BofA’s monthly Fund Manager survey found a record 69% of respondents expected above-trend economic growth and inflation globally.
As a result, managers had pushed into commodities and late-cyclicals, where overweight positions were close to 15-year highs, while the single most crowded trade was Bitcoin.
“With such bullish views on growth and inflation, the risk for investors is that growth slows and inflation proves temporary,” BofA analysts said in a note. “Also, Tech, viewed as crowded fairly recently, is now back to an underweight and would likely benefit if inflation fears ebbed.”
GOLD IN FAVOUR
After shedding 13% on Sunday, bitcoin was up 7% on Monday at $37,128 – but still more than 40% off its all-time high.

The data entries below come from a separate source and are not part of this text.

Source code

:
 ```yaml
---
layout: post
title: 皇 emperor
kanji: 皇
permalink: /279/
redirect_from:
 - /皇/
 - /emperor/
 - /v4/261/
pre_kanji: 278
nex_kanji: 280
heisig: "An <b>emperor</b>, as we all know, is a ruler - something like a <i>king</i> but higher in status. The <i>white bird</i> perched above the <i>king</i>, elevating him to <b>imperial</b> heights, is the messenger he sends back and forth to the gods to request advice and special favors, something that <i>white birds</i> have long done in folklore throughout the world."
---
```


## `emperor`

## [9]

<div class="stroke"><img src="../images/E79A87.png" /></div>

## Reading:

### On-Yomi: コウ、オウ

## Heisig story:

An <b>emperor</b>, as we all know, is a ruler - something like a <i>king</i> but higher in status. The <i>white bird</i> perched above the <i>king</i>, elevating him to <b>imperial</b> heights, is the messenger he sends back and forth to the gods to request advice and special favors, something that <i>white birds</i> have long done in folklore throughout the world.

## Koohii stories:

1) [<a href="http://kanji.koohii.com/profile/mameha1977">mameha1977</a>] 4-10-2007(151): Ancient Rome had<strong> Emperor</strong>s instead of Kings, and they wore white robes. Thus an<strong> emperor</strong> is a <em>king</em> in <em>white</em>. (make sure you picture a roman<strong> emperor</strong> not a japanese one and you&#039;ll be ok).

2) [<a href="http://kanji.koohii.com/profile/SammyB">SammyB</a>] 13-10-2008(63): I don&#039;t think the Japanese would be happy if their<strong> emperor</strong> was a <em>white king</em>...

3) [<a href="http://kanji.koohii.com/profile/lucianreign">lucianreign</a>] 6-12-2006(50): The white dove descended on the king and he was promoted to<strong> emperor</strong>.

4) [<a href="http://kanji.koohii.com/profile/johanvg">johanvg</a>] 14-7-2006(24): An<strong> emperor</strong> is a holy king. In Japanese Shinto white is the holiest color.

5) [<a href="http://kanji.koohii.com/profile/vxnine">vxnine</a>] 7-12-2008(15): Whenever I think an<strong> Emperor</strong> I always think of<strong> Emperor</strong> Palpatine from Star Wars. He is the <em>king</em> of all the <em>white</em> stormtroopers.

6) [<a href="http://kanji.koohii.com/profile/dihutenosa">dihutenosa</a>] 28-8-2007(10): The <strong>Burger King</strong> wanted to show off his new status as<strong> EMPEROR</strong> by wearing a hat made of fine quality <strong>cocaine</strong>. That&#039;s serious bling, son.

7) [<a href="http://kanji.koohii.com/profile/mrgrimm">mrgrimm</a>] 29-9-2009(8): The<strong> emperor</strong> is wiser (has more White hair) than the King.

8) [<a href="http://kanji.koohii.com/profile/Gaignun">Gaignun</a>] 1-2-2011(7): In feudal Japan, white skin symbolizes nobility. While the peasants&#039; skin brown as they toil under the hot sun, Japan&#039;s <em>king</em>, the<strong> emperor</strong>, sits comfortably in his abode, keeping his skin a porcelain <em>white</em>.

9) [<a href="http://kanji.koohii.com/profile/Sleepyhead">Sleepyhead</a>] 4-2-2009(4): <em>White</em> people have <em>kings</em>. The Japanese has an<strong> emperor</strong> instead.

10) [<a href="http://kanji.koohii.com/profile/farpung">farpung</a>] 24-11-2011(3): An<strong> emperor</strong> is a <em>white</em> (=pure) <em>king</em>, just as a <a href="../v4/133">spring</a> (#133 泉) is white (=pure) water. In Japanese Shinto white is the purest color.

It was hurt in part by China’s crackdown on mining and trading of the largest cryptocurrency as part of ongoing efforts to prevent speculative and financial risks.
The major currencies were staid in comparison, with the euro at $1.2206 after repeatedly failing to clear chart resistance around $1.2244 last week.

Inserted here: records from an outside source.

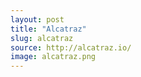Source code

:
 ```yaml
---
layout: post
title: "Alcatraz"
slug: alcatraz
source: http://alcatraz.io/
image: alcatraz.png
---
```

The dollar was idling on the yen at 108.95 , pinned between support at 108.56 and resistance around 109.33. Against a basket of currencies, the dollar had steadied at 89.945 after hitting its lowest since February at 89.646 on Friday.
In bond markets, Friday’s dovish comments from Lagarde kept borrowing costs below recent multi-month highs.
Germany’s benchmark 10-year bond yield was a touch lower at -0.13%, around six basis points below two-year highs hit last week.
U.S. Treasury yields eased. Benchmark 10-year notes were at 1.6182%, below Friday’s close of 1.6320%.
The softness of the dollar combined with concerns about inflation and the wild volatility of cryptocurrencies helped support gold. The metal was last at $1,880 an ounce, after reaching its highest since January.
“The recent mix of strong U.S. CPI, weak employment, and Fed policymakers willing to let inflation overshoot while targeting the employment gap, could remain gold-bullish for a while longer,” said Michael Hsueh, commodities & FX strategist at Deutsche Bank.
Oil prices edged higher as Iran and the U.N. nuclear watchdog extended a recently expired monitoring agreement by a month, averting a collapse that could have pitched wider talks on reviving the 2015 Iran nuclear deal into crisis.
Brent was last up 1.6% at $67.50 a barrel, while U.S. crude added 1.6% to $64.60 per barrel.